#### TASK STATEMENT:
Your task is to filter the data below down to the lines holding "forbruk".

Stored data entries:
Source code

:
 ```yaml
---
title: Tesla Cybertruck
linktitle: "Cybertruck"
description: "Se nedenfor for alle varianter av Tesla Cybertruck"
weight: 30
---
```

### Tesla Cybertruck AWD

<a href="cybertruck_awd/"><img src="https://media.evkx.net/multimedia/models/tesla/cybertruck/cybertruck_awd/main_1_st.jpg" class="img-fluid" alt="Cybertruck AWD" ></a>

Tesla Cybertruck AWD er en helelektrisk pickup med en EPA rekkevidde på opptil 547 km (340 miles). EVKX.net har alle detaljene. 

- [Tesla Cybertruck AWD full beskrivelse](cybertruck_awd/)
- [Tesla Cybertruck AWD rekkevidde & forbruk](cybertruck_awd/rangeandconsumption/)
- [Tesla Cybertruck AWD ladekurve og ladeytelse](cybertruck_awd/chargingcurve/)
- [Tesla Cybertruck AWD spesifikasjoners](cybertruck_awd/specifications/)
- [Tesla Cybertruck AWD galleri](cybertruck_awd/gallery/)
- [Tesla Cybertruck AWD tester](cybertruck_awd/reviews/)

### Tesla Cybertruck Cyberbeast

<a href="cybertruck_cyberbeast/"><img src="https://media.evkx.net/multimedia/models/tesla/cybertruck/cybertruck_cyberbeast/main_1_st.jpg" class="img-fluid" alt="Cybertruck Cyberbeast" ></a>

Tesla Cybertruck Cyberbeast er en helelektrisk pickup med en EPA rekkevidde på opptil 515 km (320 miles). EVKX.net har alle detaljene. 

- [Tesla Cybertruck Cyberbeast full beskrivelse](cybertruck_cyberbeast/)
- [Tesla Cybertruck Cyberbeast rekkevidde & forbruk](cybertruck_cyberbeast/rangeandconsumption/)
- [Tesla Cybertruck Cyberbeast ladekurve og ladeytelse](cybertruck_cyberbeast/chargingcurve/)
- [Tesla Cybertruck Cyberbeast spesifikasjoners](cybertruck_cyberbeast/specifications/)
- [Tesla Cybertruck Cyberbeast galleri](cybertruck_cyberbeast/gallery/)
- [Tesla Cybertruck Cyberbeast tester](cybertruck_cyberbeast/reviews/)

#### RESPONSE TO THIS EXERCISE:
- [Tesla Cybertruck AWD rekkevidde & forbruk](cybertruck_awd/rangeandconsumption/)
- [Tesla Cybertruck Cyberbeast rekkevidde & forbruk](cybertruck_cyberbeast/rangeandconsumption/)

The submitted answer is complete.